*How to complete this task*. Would you go through the records below and copy each line with the string "class"?

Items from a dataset
* * *
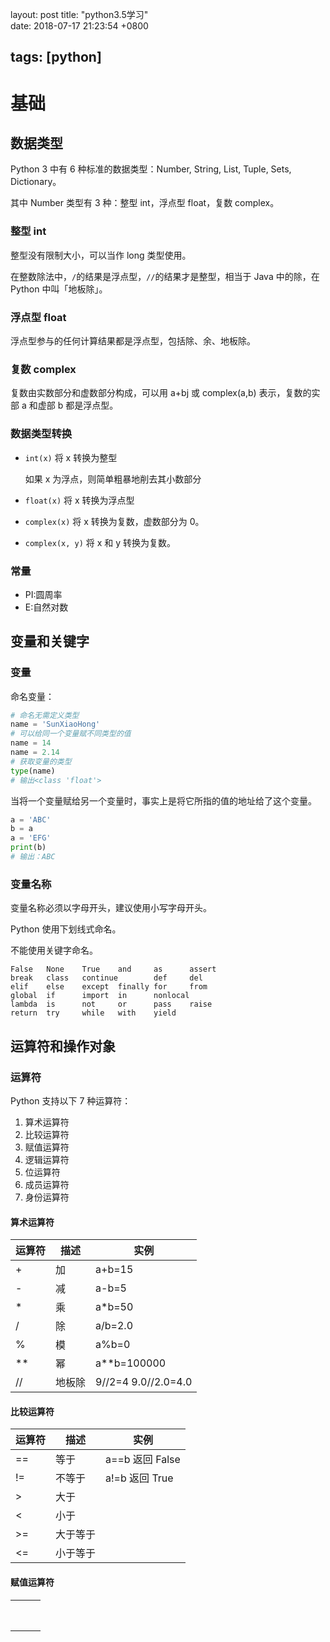layout: post
title:  "python3.5学习"  
date:   2018-07-17 21:23:54 +0800

## tags: [python]



# 基础

## 数据类型

Python 3 中有 6 种标准的数据类型：Number, String, List, Tuple, Sets, Dictionary。

其中 Number 类型有 3 种：整型 int，浮点型 float，复数 complex。

### 整型 int

整型没有限制大小，可以当作 long 类型使用。  

在整数除法中，`/`的结果是浮点型，`//`的结果才是整型，相当于 Java 中的除，在 Python 中叫「地板除」。  

### 浮点型 float

浮点型参与的任何计算结果都是浮点型，包括除、余、地板除。  

### 复数 complex

复数由实数部分和虚数部分构成，可以用 a+bj 或 complex(a,b) 表示，复数的实部 a 和虚部 b 都是浮点型。

### 数据类型转换

* `int(x)` 将 x 转换为整型

  如果 x 为浮点，则简单粗暴地削去其小数部分

* `float(x)` 将 x 转换为浮点型

* `complex(x)` 将 x 转换为复数，虚数部分为 0。

* `complex(x, y)` 将 x 和 y 转换为复数。

### 常量

* PI:圆周率
* E:自然对数

## 变量和关键字

### 变量

命名变量：  

```python
# 命名无需定义类型
name = 'SunXiaoHong'
# 可以给同一个变量赋不同类型的值
name = 14
name = 2.14
# 获取变量的类型
type(name)
# 输出<class 'float'>
```

当将一个变量赋给另一个变量时，事实上是将它所指的值的地址给了这个变量。  

```python
a = 'ABC'
b = a
a = 'EFG'
print(b)
# 输出：ABC
```



### 变量名称

变量名称必须以字母开头，建议使用小写字母开头。  

Python 使用下划线式命名。  

不能使用关键字命名。  



```
False	None	True	and		as		assert
break	class	continue		def		del
elif	else	except	finally	for		from
global	if		import	in		nonlocal
lambda	is		not		or		pass	raise
return	try		while	with	yield
```



## 运算符和操作对象  

### 运算符

Python 支持以下 7 种运算符：

1. 算术运算符
2. 比较运算符
3. 赋值运算符
4. 逻辑运算符
5. 位运算符
6. 成员运算符
7. 身份运算符

#### 算术运算符

| 运算符 | 描述   | 实例                 |
| ------ | ------ | -------------------- |
| +      | 加     | a+b=15               |
| -      | 减     | a-b=5                |
| *      | 乘     | a*b=50               |
| /      | 除     | a/b=2.0              |
| %      | 模     | a%b=0                |
| **     | 幂     | a**b=100000          |
| //     | 地板除 | 9//2=4  9.0//2.0=4.0 |

#### 比较运算符

| 运算符 | 描述     | 实例            |
| ------ | -------- | --------------- |
| ==     | 等于     | a==b 返回 False |
| !=     | 不等于   | a!=b 返回 True  |
| >      | 大于     |                 |
| <      | 小于     |                 |
| \>=    | 大于等于 |                 |
| <=     | 小于等于 |                 |

#### 赋值运算符

|      |      |      |
| ---- | ---- | ---- |
|      |      |      |
|      |      |      |
|      |      |      |
|      |      |      |
|      |      |      |
|      |      |      |
|      |      |      |
|      |      |      |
* * *
*Answer area*.
# 输出<class 'float'>
break	class	continue		def		del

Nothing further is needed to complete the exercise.